## What to do
When you reach the line that contains "sure that this" in the data below, start reproducing lines exactly, and stop after the line that contains "Revolutionary Army is".

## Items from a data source
::::

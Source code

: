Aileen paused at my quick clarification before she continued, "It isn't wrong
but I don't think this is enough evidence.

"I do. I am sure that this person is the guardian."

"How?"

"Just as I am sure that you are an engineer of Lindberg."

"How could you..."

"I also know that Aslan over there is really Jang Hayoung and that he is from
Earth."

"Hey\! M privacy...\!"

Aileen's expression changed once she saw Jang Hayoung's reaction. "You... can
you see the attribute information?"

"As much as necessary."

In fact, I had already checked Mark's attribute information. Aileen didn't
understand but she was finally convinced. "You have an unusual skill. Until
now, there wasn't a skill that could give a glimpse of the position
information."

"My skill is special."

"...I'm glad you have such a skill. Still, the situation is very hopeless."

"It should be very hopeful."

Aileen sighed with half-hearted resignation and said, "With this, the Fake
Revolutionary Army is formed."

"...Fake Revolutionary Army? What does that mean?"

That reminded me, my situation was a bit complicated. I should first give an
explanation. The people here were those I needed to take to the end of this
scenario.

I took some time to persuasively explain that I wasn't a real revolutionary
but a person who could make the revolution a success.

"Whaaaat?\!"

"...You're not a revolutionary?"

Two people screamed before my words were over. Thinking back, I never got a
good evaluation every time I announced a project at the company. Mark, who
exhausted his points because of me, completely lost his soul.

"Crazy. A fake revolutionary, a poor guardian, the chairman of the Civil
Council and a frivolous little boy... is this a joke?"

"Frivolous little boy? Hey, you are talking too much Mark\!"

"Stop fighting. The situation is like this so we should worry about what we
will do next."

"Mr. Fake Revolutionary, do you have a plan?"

::::

## Answer below
"I do. I am sure that this person is the guardian."

"How?"

"Just as I am sure that you are an engineer of Lindberg."

"How could you..."

"I also know that Aslan over there is really Jang Hayoung and that he is from
Earth."

"Hey\! M privacy...\!"

Aileen's expression changed once she saw Jang Hayoung's reaction. "You... can
you see the attribute information?"

"As much as necessary."

In fact, I had already checked Mark's attribute information. Aileen didn't
understand but she was finally convinced. "You have an unusual skill. Until
now, there wasn't a skill that could give a glimpse of the position
information."

"My skill is special."

"...I'm glad you have such a skill. Still, the situation is very hopeless."

"It should be very hopeful."

Aileen sighed with half-hearted resignation and said, "With this, the Fake
Revolutionary Army is formed."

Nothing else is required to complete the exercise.